Data to examine section start
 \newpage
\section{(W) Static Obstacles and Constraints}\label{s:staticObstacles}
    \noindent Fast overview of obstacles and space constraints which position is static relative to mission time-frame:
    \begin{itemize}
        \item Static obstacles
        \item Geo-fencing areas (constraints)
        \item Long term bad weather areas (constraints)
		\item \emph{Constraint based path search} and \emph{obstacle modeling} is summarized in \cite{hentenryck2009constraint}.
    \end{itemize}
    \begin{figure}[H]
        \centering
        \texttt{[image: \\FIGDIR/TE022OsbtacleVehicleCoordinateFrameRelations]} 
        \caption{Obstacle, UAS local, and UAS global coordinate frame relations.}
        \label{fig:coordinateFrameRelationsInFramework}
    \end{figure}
Data to examine section end
Data to examine section start
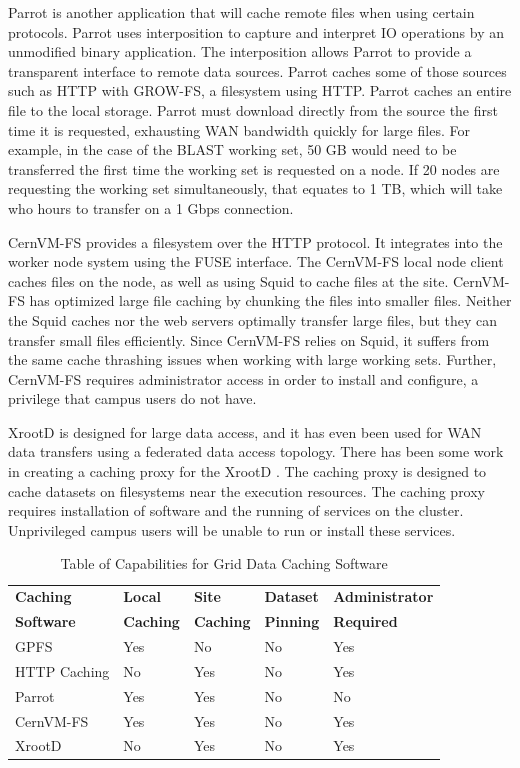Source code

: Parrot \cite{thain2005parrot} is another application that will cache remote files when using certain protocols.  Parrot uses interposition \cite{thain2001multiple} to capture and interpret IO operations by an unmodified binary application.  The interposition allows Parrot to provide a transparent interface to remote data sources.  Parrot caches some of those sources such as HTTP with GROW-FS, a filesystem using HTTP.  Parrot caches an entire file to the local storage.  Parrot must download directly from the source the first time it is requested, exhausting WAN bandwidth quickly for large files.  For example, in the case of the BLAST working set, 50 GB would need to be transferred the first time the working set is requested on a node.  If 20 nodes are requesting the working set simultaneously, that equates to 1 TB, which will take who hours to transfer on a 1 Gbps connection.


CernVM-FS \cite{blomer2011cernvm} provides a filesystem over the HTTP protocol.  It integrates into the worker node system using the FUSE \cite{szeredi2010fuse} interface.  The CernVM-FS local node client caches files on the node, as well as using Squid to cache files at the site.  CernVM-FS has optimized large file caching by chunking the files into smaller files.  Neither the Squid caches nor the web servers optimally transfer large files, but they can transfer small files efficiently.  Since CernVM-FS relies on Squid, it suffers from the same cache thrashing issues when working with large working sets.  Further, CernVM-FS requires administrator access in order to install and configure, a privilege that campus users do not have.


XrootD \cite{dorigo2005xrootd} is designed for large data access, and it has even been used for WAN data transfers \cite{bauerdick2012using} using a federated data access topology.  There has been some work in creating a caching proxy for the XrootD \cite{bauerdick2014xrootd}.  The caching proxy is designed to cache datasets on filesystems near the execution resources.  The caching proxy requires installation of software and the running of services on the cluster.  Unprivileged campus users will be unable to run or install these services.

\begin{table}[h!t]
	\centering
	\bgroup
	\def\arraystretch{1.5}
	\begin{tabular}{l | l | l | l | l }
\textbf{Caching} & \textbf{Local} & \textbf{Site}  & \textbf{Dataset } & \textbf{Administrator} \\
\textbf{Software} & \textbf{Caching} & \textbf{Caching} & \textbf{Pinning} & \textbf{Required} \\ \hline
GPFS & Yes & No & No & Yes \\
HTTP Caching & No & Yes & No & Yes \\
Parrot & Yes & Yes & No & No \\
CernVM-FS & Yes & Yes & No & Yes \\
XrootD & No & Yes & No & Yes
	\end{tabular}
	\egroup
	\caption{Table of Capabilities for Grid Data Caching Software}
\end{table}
Data to examine section end
Among the entries above, how many lines include the word "when"? Give the number with no comment.

2